La première animation suite à notre mariage pointe le bout de son nez sans plus attendre.

Plusieurs invités pour ce mariage :

@renau
@ellevanne
@iskrenniy
@doublecap
@jimmyninho
@pathybulaire
@papyc
@heidi
@tampax
@aura
@ogryver
@padricus
@rudeboy
@claytons
@royco
@elromaninho
@ourson
@blondine
@lemole
@relaxtie
@tutar

Alors j’ai une question pour vous … vous rappelez vous du texte que j'ai pondu le lendemain du 25 décembre sur le forum, et donc de notre rencontre ? Le post s’intitule “Un journaliste amoureux” dans la partie Débats et bavardages. En reprenant le même principe et en vous mettant à ma place, imaginez la première rencontre que vous auriez eu avec Aimelerouge. Imaginez le lieu, les émotions qui vous traversent, les faits traversés sur le moment.
Faites nous vivre le moment comme si nous y étions, passionnez nous, décupler nos émotions, soyez imaginatifs.

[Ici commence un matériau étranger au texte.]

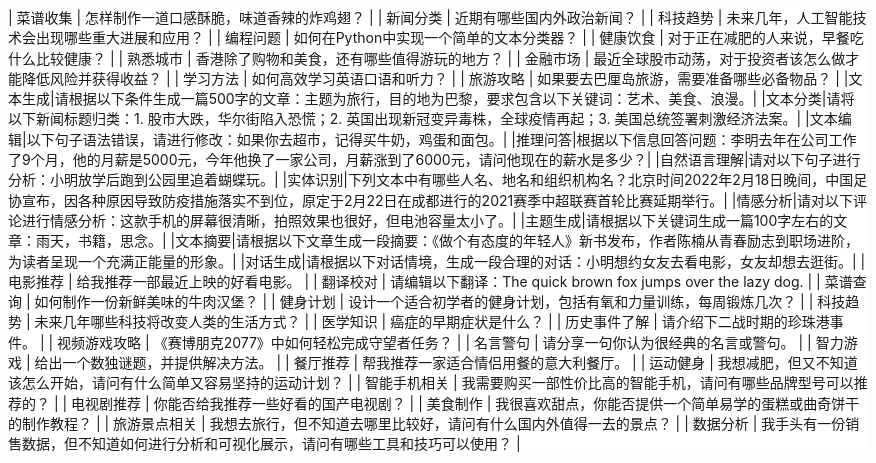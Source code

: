 | 菜谱收集 | 怎样制作一道口感酥脆，味道香辣的炸鸡翅？ |
| 新闻分类 | 近期有哪些国内外政治新闻？ |
| 科技趋势 | 未来几年，人工智能技术会出现哪些重大进展和应用？ |
| 编程问题 | 如何在Python中实现一个简单的文本分类器？ |
| 健康饮食 | 对于正在减肥的人来说，早餐吃什么比较健康？ |
| 熟悉城市 | 香港除了购物和美食，还有哪些值得游玩的地方？ |
| 金融市场 | 最近全球股市动荡，对于投资者该怎么做才能降低风险并获得收益？ |
| 学习方法 | 如何高效学习英语口语和听力？ |
| 旅游攻略 | 如果要去巴厘岛旅游，需要准备哪些必备物品？ |
|文本生成|请根据以下条件生成一篇500字的文章：主题为旅行，目的地为巴黎，要求包含以下关键词：艺术、美食、浪漫。|
|文本分类|请将以下新闻标题归类：1. 股市大跌，华尔街陷入恐慌；2. 英国出现新冠变异毒株，全球疫情再起；3. 美国总统签署刺激经济法案。|
|文本编辑|以下句子语法错误，请进行修改：如果你去超市，记得买牛奶，鸡蛋和面包。|
|推理问答|根据以下信息回答问题：李明去年在公司工作了9个月，他的月薪是5000元，今年他换了一家公司，月薪涨到了6000元，请问他现在的薪水是多少？|
|自然语言理解|请对以下句子进行分析：小明放学后跑到公园里追着蝴蝶玩。|
|实体识别|下列文本中有哪些人名、地名和组织机构名？北京时间2022年2月18日晚间，中国足协宣布，因各种原因导致防疫措施落实不到位，原定于2月22日在成都进行的2021赛季中超联赛首轮比赛延期举行。|
|情感分析|请对以下评论进行情感分析：这款手机的屏幕很清晰，拍照效果也很好，但电池容量太小了。|
|主题生成|请根据以下关键词生成一篇100字左右的文章：雨天，书籍，思念。|
|文本摘要|请根据以下文章生成一段摘要：《做个有态度的年轻人》新书发布，作者陈楠从青春励志到职场进阶，为读者呈现一个充满正能量的形象。|
|对话生成|请根据以下对话情境，生成一段合理的对话：小明想约女友去看电影，女友却想去逛街。|
| 电影推荐        | 给我推荐一部最近上映的好看电影。                                                                                                                                                                                                                                                                                               |
| 翻译校对        | 请编辑以下翻译：The quick brown fox jumps over the lazy dog.                                                                                                                                                                                                                                                                               |
| 菜谱查询        | 如何制作一份新鲜美味的牛肉汉堡？                                                                                                                                                                                                                                                                                            |
| 健身计划        | 设计一个适合初学者的健身计划，包括有氧和力量训练，每周锻炼几次？                                                                                                                                                                                                                                                                     |
| 科技趋势        | 未来几年哪些科技将改变人类的生活方式？                                                                                                                                                                                                                                                                                        |
| 医学知识        | 癌症的早期症状是什么？                                                                                                                                                                                                                                                                                                       |
| 历史事件了解    | 请介绍下二战时期的珍珠港事件。                                                                                                                                                                                                                                                                                                 |
| 视频游戏攻略    | 《赛博朋克2077》中如何轻松完成守望者任务？                                                                                                                                                                                                                                                                                       |
| 名言警句        | 请分享一句你认为很经典的名言或警句。                                                                                                                                                                                                                                                                                          |
| 智力游戏        | 给出一个数独谜题，并提供解决方法。                                                                                                                                                                                                                                                                                           |
| 餐厅推荐                           | 帮我推荐一家适合情侣用餐的意大利餐厅。                                                                                                                                                                                                          |
| 运动健身                           | 我想减肥，但又不知道该怎么开始，请问有什么简单又容易坚持的运动计划？                                                                                                                                                                               |
| 智能手机相关                      | 我需要购买一部性价比高的智能手机，请问有哪些品牌型号可以推荐的？                                                                                                                                                                                    |
| 电视剧推荐                         | 你能否给我推荐一些好看的国产电视剧？                                                                                                                                                                                                            |
| 美食制作                           | 我很喜欢甜点，你能否提供一个简单易学的蛋糕或曲奇饼干的制作教程？                                                                                                                                                                                     |
| 旅游景点相关                      | 我想去旅行，但不知道去哪里比较好，请问有什么国内外值得一去的景点？                                                                                                                                                                                 |
| 数据分析                           | 我手头有一份销售数据，但不知道如何进行分析和可视化展示，请问有哪些工具和技巧可以使用？                                                                                                                                                            |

Celui qui imagine un autre texte, le plus touchant, en y insérant, pourquoi pas un peu d’humour, et qui réussira a convaincre ma femme ... remportera 20 crédits ... sans suspicion de chat GPT bien sûr ! Votre texte sera soumis a un détecteur d’IA.

Vous avez jusqu’au vendredi 23 janvier, 23h59, donc une semaine à peu près pour nous dévoiler sous ce post vos textes !

Surprenez-nous !
avatar pathybulaire
De pathybulaire
Le 18/01/26 à 16:43:14

Je vais préparer ça :)
avatar urne
De urne
Le 18/01/26 à 17:06:59

Vive les mariés sortez la jarretière !
avatar ellevanne
De ellevanne
Le 18/01/26 à 18:47:33

Ohhhhh mais c’est de la triche je n’oserai jamais charmer @aimelerouge : je risquerai de craquer pour de vrai
avatar ogryver
De ogryver
Le 18/01/26 à 23:58:07

C’était un soir banal, de ceux qu’on oublie presque aussitôt.

Dijon était encore tiède, imprégnée de cette douceur réconfortante qu’on ne remarque qu’en ralentissant le pas. Sur la place, la lumière dorée d'une boulangerie se reflétait sur les pavés, et dans l’air flottait une odeur sucrée, familière, presque rassurante.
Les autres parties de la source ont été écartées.